Abergavenny Chronicle
- Type: Weekly newspaper
- Owner: Tindle Newspapers Ltd.
- Founder: Edwin Morgan
- Publisher: Abergavenny Chronicle Ltd. (1983–2023)
- Editor: W. M. J. Scanlon \& George Harris (first)
- Founded: 1871
- Language: English
- Headquarters: Tindle House, 13 Nevill Street, Abergavenny NP7 5AA
- City: Abergavenny, Monmouthshire
- Country: Wales, United Kingdom
- Circulation: 1,558 (as of 2024)
- Sister newspapers: Abergavenny Chronicle and Gazette
- ISSN: 2044-8406
- Website: abergavennychronicle.com

= Abergavenny Chronicle =

British local newspaper

The Abergavenny Chronicle is a weekly local newspaper based in Abergavenny, Wales, United Kingdom.

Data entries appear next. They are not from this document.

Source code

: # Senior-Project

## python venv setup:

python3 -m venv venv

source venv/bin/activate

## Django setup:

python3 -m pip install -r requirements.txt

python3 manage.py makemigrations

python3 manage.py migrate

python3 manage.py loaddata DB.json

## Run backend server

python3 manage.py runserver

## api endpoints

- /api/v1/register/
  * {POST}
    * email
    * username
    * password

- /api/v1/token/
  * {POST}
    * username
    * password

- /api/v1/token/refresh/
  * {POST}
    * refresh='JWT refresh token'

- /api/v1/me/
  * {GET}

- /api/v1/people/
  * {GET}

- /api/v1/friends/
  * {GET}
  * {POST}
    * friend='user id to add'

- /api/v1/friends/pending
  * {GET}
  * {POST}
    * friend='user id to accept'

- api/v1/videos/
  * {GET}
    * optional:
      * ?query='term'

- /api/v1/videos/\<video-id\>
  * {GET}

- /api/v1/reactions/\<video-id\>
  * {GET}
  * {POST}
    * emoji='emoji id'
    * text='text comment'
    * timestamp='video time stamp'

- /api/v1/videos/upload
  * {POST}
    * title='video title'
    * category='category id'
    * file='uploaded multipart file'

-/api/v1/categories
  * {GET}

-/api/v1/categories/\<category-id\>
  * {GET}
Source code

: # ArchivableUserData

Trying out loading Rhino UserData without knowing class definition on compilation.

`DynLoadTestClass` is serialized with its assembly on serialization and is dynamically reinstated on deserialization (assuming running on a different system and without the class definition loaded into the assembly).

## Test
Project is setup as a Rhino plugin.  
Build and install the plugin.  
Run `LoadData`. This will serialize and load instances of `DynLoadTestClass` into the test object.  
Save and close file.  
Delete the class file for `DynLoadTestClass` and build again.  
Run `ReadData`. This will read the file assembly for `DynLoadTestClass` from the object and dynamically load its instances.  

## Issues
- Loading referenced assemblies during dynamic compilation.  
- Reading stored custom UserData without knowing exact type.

The paper is published weekly and its circulation covers the Abergavenny and the surrounding area, Crickhowell, Llantilio Pertholey, and Usk.

== History ==
The newspaper was founded in 1871, with the main content being local news. The paper's founder was Edwin Morgan. The proprietors have been:

- c.1906–1965: M. Morgan and Company
- 1965–1983: Berrows Newspapers Ltd
- 1983–2026: Tindle Newspapers
- 2026 - Iliffe Media

The newspaper's first two editors were W. M. J. Scanlon and George Harris.

The current editor is Liz Davies

Associated with the newspaper is the Abergavenny Chronicle and Gazette. The paper appears every Wednesday.